The [amplitude samples] -> [frequencies+amplitudes] transform has finite precision. First reason for that - the signal component sine waves do not last indefinitely and do not have precisely constant amplitudes - necessary conditions for obtaining perfect readings of their exact frequencies and amplitudes.
Furthermore, the transform is done via a finite window, usually in the range of 512 to 2048 samples depending on algorithm, which may further reduce the precision. Making the window wider doesn't usually make much sense because the characteristics of the audio signal are bound to change over that duration.

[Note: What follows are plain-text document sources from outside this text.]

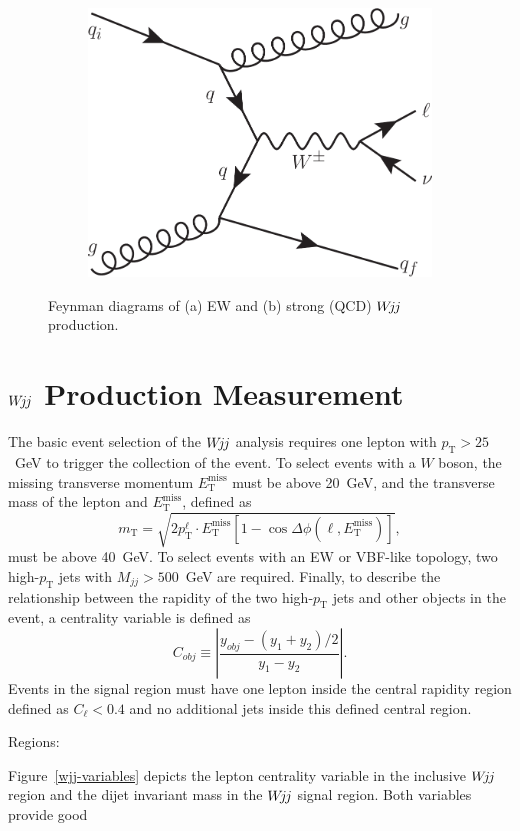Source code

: \documentclass{PoS}
\def\wjj{\ensuremath{W\kern -0.2em j\kern -0.1emj}\xspace}
\def\w{\ensuremath{W}\xspace}
\def\mjj{\ensuremath{M_{jj}}\xspace}
\def\etmiss{\ensuremath{E_\mathrm{T}^\mathrm{miss}}\xspace}
\def\pt{\ensuremath{p_\mathrm{T}}\xspace}
\def\ptl{\ensuremath{p^\ell_\mathrm{T}}\xspace}
\begin{document}
\begin{figure}[t!]
\begin{subfigure}[t]{0.26\textwidth}
    \includegraphics[width=.99\textwidth]{STDM-2014-11/fig_02b.pdf}
    \caption{}
  \end{subfigure}
  \caption{Feynman diagrams of (a) EW and (b) strong (QCD) \wjj production.}
\end{figure}

\section{\wjj Production Measurement}

The basic event selection of the \wjj analysis requires one lepton with ${\pt>25}$~GeV to trigger the
collection of the event. To select events with a \w boson, the missing transverse momentum \etmiss
must be above 20~GeV, and the transverse mass of the lepton and \etmiss, defined as
\[
m_\mathrm{T}=\sqrt{ 2\ptl \cdot \etmiss \left[ 1-\cos\Delta\phi(\ell,\etmiss) \right]},
\]
must be above 40~GeV. To select events with an EW or VBF-like topology, two high-\pt jets with
${\mjj>500}$~GeV are required. Finally, to describe the relationship between the rapidity of the two
high-\pt jets and other objects in the event, a centrality variable is defined as
\[
C_{obj} \equiv \left| \frac{y_{obj} - (y_1 + y_2)/2}{y_1 - y_2}  \right|.
\]
%
Events in the signal region must have one lepton inside the central rapidity region defined as
${C_\ell<0.4}$ and no additional jets inside this defined central region.
%

Regions:

Figure~\ref{wjj-variables} depicts the lepton centrality variable in the inclusive \wjj region and
the dijet invariant mass in the \wjj signal region. Both variables provide good
\end{document}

So, even a perfect non-decaying sine wave (which are very rare in "non-boring" music) in general case could only be captured as a distribution over the frequencies that the finite-window transform, figuratively speaking, is trained to recognize. The real-world abruptly starting and slowly decaying sine waves are even more difficult to recognize precisely.
For example, instead of returning correctly one reading of a wave with 100% of energy at 7500 Hz, a transform may return something like 10% at 7200 Hz, 40% at 7400 Hz, 40% at 7600 Hz, and 10% at 7800 Hz.
In the example above, if the crossover frequency happens to be 7500 Hz, the transform will end up yielding four pretty close frequencies which, when being reproduced by two transducers, will be canceling and amplifying each other depending on the phase shift and time.
So, a good digital crossover must be smarter than just an analog filter brought into digital domain. It needs to take into account neuro-physiology of human hearing. Just like MP3 and AAC encoders do.
For instance, in the example above, a good digital crossover would "figure out" what's going on and maybe shift the apparent frequencies a little bit so that they all could be first aggregated and then reproduced by just one of the transducers.
Still, no matter how smart the digital crossover is, it will never be technically ideal. Yet given enough precision and sample rate of the digitization, as well as enough RAM and processing power, I believe it can be made transparent enough so that the fusion of the several transducers will appear perfect to most human ears.